Насмешки, колкости посыпались на Эрнеста градом, и, задетый за живое, он отбросил всякое благоразумие, решительно подошел к Тюремной Птахе, встал в боевую позицию и крикнул:

– Готовься, принимай бой, как мужчина, защищайся!

– От кого защищаться? – недоумевал юноша.

– От меня! Слышишь?

– От тебя? Но я тебя не обижал. Почему ты хочешь драться?

Зрители были возмущены и разочарованы. Это прибавило Эрнесту смелости.

– Будто не понимаешь! Драться ты со мной должен, ясно? – петушился он.

– Но зачем мне с тобой драться? Я ничего против тебя не имею.

– Боишься сделать мне больно? – издевался Эрнест. – Так, что ли?

– Нет, но зачем я стану причинять тебе боль? – простодушно ответил Сорок четвертый. – Я не хочу обижать тебя и не обижу.

– Ну, спасибо, добрый какой нашелся! Получай!

Но удара не последовало. Незнакомец схватил Эрнеста за руки, крепко стиснув ему запястья. Наш подмастерье вырывался, пытался высвободить руки, потел, ругался, а мужчины, стоявшие вокруг, хохотали и издевались над Эрнестом, награждая его обидными кличками. Сорок четвертый держал Эрнеста, словно в тисках, и, похоже, это ему ничего не стоило: он не пыхтел, не отдувался, а Эрнест хватал ртом воздух, как рыба, и, вконец выдохшись, не в силах продолжать борьбу, проворчал:

– Сдаюсь, отпусти.

Сорок четвертый тотчас отпустил его и участливо предложил:

– Хочешь, я разотру тебе руки, и боль пройдет?

– Пошел к черту! – огрызнулся Эрнест и побрел прочь, бурча себе под нос, что он-де расквитается с Тюремной Птахой, тот больше его врасплох не застанет, пусть заречется к нему приставать, а то узнает, что не на того напал. Продолжая бурчать, Эрнест ретировался под насмешливые выкрики печатников, а Сорок четвертый все стоял на том же месте с недоуменным видом: происшествие казалось ему неразрешимой загадкой.

Глава V

Обстоятельства складывались против бедного бездомного парня.
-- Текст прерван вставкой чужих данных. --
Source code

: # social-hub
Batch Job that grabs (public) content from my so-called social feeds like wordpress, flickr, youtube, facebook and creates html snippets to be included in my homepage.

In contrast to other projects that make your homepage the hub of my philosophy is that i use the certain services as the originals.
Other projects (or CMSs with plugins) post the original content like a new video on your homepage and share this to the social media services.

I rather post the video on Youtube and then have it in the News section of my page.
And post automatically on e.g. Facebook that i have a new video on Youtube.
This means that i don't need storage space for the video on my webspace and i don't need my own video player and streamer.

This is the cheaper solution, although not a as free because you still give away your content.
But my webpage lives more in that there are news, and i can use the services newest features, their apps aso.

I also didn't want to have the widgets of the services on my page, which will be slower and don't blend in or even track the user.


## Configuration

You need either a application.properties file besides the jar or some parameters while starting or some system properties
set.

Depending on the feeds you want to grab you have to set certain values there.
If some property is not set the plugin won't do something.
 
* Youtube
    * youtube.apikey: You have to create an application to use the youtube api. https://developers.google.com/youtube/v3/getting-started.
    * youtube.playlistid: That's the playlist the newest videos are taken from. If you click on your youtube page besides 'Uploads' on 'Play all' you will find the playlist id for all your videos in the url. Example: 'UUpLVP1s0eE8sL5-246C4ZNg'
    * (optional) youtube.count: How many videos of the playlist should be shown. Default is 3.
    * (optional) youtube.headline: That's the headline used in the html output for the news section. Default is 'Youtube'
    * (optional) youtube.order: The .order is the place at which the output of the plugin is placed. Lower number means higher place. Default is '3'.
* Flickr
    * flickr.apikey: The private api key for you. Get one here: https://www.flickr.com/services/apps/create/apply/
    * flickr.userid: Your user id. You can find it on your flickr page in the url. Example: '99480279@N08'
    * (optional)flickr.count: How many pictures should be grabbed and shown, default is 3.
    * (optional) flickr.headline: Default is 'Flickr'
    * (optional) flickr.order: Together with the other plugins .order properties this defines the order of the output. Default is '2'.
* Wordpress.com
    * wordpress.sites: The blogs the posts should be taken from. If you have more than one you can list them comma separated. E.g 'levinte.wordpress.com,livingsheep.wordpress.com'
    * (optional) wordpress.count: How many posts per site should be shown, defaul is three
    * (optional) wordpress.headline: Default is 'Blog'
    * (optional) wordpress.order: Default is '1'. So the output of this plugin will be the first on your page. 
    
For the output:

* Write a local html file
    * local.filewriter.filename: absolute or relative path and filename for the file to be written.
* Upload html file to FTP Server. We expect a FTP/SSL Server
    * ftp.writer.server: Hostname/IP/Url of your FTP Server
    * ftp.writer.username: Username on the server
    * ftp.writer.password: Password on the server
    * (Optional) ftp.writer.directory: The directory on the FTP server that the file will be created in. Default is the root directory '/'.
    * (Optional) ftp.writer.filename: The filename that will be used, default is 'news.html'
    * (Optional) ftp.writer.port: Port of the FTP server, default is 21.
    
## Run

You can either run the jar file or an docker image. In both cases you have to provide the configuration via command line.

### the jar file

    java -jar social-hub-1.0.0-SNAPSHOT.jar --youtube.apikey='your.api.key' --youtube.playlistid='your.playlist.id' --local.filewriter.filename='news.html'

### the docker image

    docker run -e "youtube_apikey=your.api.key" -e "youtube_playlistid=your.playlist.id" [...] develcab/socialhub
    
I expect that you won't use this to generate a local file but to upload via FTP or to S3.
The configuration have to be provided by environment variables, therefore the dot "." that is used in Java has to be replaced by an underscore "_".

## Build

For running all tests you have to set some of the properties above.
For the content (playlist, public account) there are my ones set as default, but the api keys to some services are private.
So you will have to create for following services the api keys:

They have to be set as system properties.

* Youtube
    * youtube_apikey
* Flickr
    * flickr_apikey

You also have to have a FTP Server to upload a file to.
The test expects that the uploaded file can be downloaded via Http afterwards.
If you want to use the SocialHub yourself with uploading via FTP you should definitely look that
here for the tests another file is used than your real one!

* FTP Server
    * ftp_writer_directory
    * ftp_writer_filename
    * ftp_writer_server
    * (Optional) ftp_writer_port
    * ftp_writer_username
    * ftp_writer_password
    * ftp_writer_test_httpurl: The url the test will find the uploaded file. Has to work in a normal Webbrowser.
Он промолчал, когда надо было доказать, что он вовсе не «тюремная птаха», и это навредило ему. Обидное прозвище пристало прочно. Мужчины считали его слюнтяем: пощадил Эрнеста Вассермана, а мог бы вздуть его как следует. В душе я очень жалел Сорок четвертого, хотел с ним подружиться, но сказать ему об этом не отваживался: как и большинство людей, я не решался жить своим умом, если мои желания шли вразрез с волей других. Даже лучшие из нас поступают, как все, а не по справедливости – я давно понял эту истину. Одна Катрина оставалась верным и бесстрашным другом Сорок четвертому. Мастер был добр к юноше, защищал его от обид, но дальше этого не шел, если его не злили, разумеется, – встречное течение было слишком сильным.
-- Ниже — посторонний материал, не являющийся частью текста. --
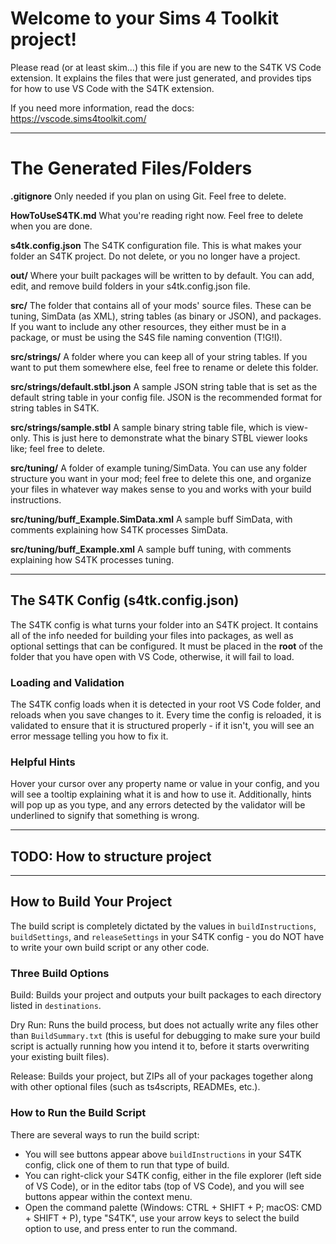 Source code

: # Welcome to your Sims 4 Toolkit project!

Please read (or at least skim...) this file if you are new to the S4TK VS Code
extension. It explains the files that were just generated, and provides tips for
how to use VS Code with the S4TK extension.

If you need more information, read the docs: https://vscode.sims4toolkit.com/

--------------------------------------------------------------------------------

# The Generated Files/Folders

__.gitignore__
  Only needed if you plan on using Git. Feel free to delete.

__HowToUseS4TK.md__
  What you're reading right now. Feel free to delete when you are done.

__s4tk.config.json__
  The S4TK configuration file. This is what makes your folder an S4TK project.
  Do not delete, or you no longer have a project.

__out/__
  Where your built packages will be written to by default. You can add, edit,
  and remove build folders in your s4tk.config.json file.

__src/__
  The folder that contains all of your mods' source files. These can be tuning,
  SimData (as XML), string tables (as binary or JSON), and packages. If you want
  to include any other resources, they either must be in a package, or must be
  using the S4S file naming convention (T!G!I).

__src/strings/__
  A folder where you can keep all of your string tables. If you want to put them
  somewhere else, feel free to rename or delete this folder.

__src/strings/default.stbl.json__
  A sample JSON string table that is set as the default string table in your
  config file. JSON is the recommended format for string tables in S4TK.

__src/strings/sample.stbl__
  A sample binary string table file, which is view-only. This is just here to
  demonstrate what the binary STBL viewer looks like; feel free to delete.

__src/tuning/__
  A folder of example tuning/SimData. You can use any folder structure you want
  in your mod; feel free to delete this one, and organize your files in whatever
  way makes sense to you and works with your build instructions.

__src/tuning/buff_Example.SimData.xml__
  A sample buff SimData, with comments explaining how S4TK processes SimData.

__src/tuning/buff_Example.xml__
  A sample buff tuning, with comments explaining how S4TK processes tuning.

--------------------------------------------------------------------------------

## The S4TK Config (s4tk.config.json)

The S4TK config is what turns your folder into an S4TK project. It contains all
of the info needed for building your files into packages, as well as optional
settings that can be configured. It must be placed in the __root__ of the folder
that you have open with VS Code, otherwise, it will fail to load.

### Loading and Validation

The S4TK config loads when it is detected in your root VS Code folder, and
reloads when you save changes to it. Every time the config is reloaded, it is
validated to ensure that it is structured properly - if it isn't, you will see
an error message telling you how to fix it.

### Helpful Hints

Hover your cursor over any property name or value in your config, and you will
see a tooltip explaining what it is and how to use it. Additionally, hints will
pop up as you type, and any errors detected by the validator will be underlined
to signify that something is wrong.

--------------------------------------------------------------------------------

## TODO: How to structure project

--------------------------------------------------------------------------------

## How to Build Your Project

The build script is completely dictated by the values in `buildInstructions`,
`buildSettings`, and `releaseSettings` in your S4TK config - you do NOT have to
write your own build script or any other code.

### Three Build Options

Build: Builds your project and outputs your built packages to each directory
  listed in `destinations`.

Dry Run: Runs the build process, but does not actually write any files other
  than `BuildSummary.txt` (this is useful for debugging to make sure your build
  script is actually running how you intend it to, before it starts overwriting
  your existing built files).

Release: Builds your project, but ZIPs all of your packages together along
  with other optional files (such as ts4scripts, READMEs, etc.).

### How to Run the Build Script

There are several ways to run the build script:
- You will see buttons appear above `buildInstructions` in your S4TK config,
  click one of them to run that type of build.
- You can right-click your S4TK config, either in the file explorer (left side
  of VS Code), or in the editor tabs (top of VS Code), and you will see buttons
  appear within the context menu.
- Open the command palette (Windows: CTRL + SHIFT + P; macOS: CMD + SHIFT + P),
  type "S4TK", use your arrow keys to select the build option to use, and press
  enter to run the command.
Что касается одежды, Катрина сдержала свое слово. Просидела до поздней ночи, но сшила Сорок четвертому костюм – грубый и дешевый, но ладный. Катрина же и обула его. И она была вознаграждена за свои труды: сразу выявилось, как юноша грациозен и красив, какие у него изумительные глаза. Сердце старой женщины наполнилось гордостью. Она привязывалась к юноше все больше и больше. Исконная жажда любви была удовлетворена, Катрина наконец обрела любимого ребенка, щедро платившего ей любовью за любовь, ведь она была для него солью земли.

Дни шли своей чередой, а все разговоры по-прежнему вертелись вокруг Сорок четвертого. С него не сводили глаз, дивились ему и его повадкам, но всеобщее внимание, видно, ничуть не смущало юношу: ему было все равно, что о нем думают и говорят. Его безразличие раздражало окружающих, но Сорок четвертый не обращал внимания и на это.

Самые хитроумные уловки рассердить его, вывести из себя ни к чему не приводили. Бруски, запущенные ему в голову или в спину, падали незамеченными на пол. Ему подставляли подножку, и, растянувшись под общий хохот, он поднимался и, не говоря ни слова, шел себе дальше. Случалось, Сорок четвертый притаскивал пару тяжеленных ведер воды из колодца, преодолев два длинных лестничных пролета, и задиры обливали его ледяной водой, но он снова безропотно отправлялся к колодцу. Не раз в отсутствие мастера фрау Штейн заставляла парня ужинать в углу, с собакой, но Сорок четвертый не протестовал. Большую часть пакостей придумывали Мозес и Катценъямер, но чинил их, как правило, жалкий трус Эрнест.

Теперь вы можете представить себе мое положение. Подружись я с ним, меня бы тоже презирали и травили Не все же такие смелые, как Катрина. Она частенько ловила Мозеса и Эрнеста на месте преступления – один строил козни, другой приводил его замысел в исполнение – и задавала им хорошую трепку, а однажды, когда в это дело вмешался Ганс Катценъямер, она колотила грубияна до тех пор, пока он не повалился на колени и не запросил пощады.

Работал Сорок четвертый, как дьявол, – от зари до зари. Тот, кто поднимался раньше всех, заставал его за работой при свете фонаря; тот, кто ложился после всех, видел, что он работает далеко за полночь. Парень выполнял самую тяжелую черную работу, и если уставал, то не подавал и виду. Он был полон энергии и, казалось, испытывал особую радость, растрачивая свою удивительную, неиссякаемую силу.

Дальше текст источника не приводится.